Bertie took me to see his jewel of a chapel – quite the best modern building I have seen – & the windows – all but one – very good & some – the Clarke windows- supremely lovely. I have never seen such glass except in 14th century windows – the whole chapel simple & lovely nothing mean or tawdry […] After luncheon went again to the Chapel for another look at the windows.

The Edith OEnone Somerville archive in Drishane :
a catalogue and an evaluative essay /
by Otto Rauchbauer

Edith Somerville got up to see the windows for herself in March. Edith was already an established writer and artist, who had studied in France and was familiar with modern art movements. At that point in her life she was slowly coming to herself again, after a period of intense mourning on the death in 1915 of her beloved cousin and collaborator, Violet Martin with whom she had written a series of highly successful novels and stories under the name Somerville and Ross.

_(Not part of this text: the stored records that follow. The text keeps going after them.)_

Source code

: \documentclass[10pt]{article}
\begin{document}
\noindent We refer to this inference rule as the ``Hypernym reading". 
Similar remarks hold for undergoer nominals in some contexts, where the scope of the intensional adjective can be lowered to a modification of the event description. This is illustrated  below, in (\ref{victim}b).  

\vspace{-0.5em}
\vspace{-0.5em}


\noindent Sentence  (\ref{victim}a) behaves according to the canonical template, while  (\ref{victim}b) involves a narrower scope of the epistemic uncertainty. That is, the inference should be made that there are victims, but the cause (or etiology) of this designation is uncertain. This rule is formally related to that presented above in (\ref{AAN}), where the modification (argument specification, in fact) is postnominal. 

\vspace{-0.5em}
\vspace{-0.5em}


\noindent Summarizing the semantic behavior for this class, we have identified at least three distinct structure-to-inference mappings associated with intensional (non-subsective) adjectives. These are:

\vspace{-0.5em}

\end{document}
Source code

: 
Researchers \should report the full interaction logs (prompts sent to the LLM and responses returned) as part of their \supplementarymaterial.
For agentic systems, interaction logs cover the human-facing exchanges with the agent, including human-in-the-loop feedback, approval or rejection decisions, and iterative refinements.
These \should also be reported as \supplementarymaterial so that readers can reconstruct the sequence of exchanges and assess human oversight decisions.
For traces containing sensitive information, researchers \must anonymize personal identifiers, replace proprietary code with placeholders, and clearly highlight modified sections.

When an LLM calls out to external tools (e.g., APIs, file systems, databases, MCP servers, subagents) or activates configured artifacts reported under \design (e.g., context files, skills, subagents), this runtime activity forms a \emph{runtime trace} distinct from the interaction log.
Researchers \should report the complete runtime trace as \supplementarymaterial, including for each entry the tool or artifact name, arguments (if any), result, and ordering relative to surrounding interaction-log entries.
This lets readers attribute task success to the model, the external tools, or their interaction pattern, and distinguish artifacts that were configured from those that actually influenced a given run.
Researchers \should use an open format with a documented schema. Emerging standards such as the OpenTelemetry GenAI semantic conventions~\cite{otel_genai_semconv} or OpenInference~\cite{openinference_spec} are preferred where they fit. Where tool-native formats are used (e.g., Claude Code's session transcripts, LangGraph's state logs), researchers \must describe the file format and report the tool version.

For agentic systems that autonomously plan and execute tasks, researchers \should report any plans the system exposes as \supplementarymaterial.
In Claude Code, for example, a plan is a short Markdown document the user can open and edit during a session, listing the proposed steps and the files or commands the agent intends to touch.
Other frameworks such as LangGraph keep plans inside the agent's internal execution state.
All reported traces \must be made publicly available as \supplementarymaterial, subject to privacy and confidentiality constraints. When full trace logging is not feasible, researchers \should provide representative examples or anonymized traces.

Violet Florence Martin, in an 1886 portrait by Edith Somerville, from the National Portrait Gallery, used under license

Her own artistic knowledge and sensibilities are evident in her reaction to the windows. She wrote to Cameron: 

They certainly are very wonderful in colour, & some of them beautiful in all respects. I preferred the Western three-light window [Brigid, Patrick and Columcille] & I almost disliked the blue one, & the Aubrey Beardsley female face [Gobnait] thought horrible; so modern and conventionally unconventional. The green western light was lovely and a nice design, I like 2 of the left side ones (Brigid and Patrick]. I thought the eastern Purser window just moderate (i.e. not among high class tho’ much better than average). There is to me a slight faint of coarseness in Clerke’s [sic] work. Not much finesse, though the actual glass has a quality of burning and furious brilliance that I have never seen anywhere else. The blue robe, for instance, hits your eye like a living flame or a blast of wind. Perfectly amazing, but not quite pleasant. I can rave about some of his qualities with anyone, but I am not quite a whole-hogger. However, I expect he will be artist enough to adapt his work to the church & to realise how to get harmony into it. His windows have a kind of hellish splendour – in a chapel dedicated to the Infernal Deities they would be exactly right, gorgeous and sinful. . . If that young man. . . went mad it would not surprise me, but I hope he won’t before he does our window for us.

The Edith OEnone Somerville archive in Drishane :
a catalogue and an evaluative essay /
by Otto Rauchbauer

Was it St Ita’s blue robe (above) that struck Edith so forcefully – like a living flame or a blast of wind – ? Or was it perhaps, the one worn by Gobnait, patron saint of beekeepers, cleverly worked out as a series of honeycomb shapes (below). In either case, this deep blue was one of Harry’s hallmarks – he went to great lengths to procure good blue glass.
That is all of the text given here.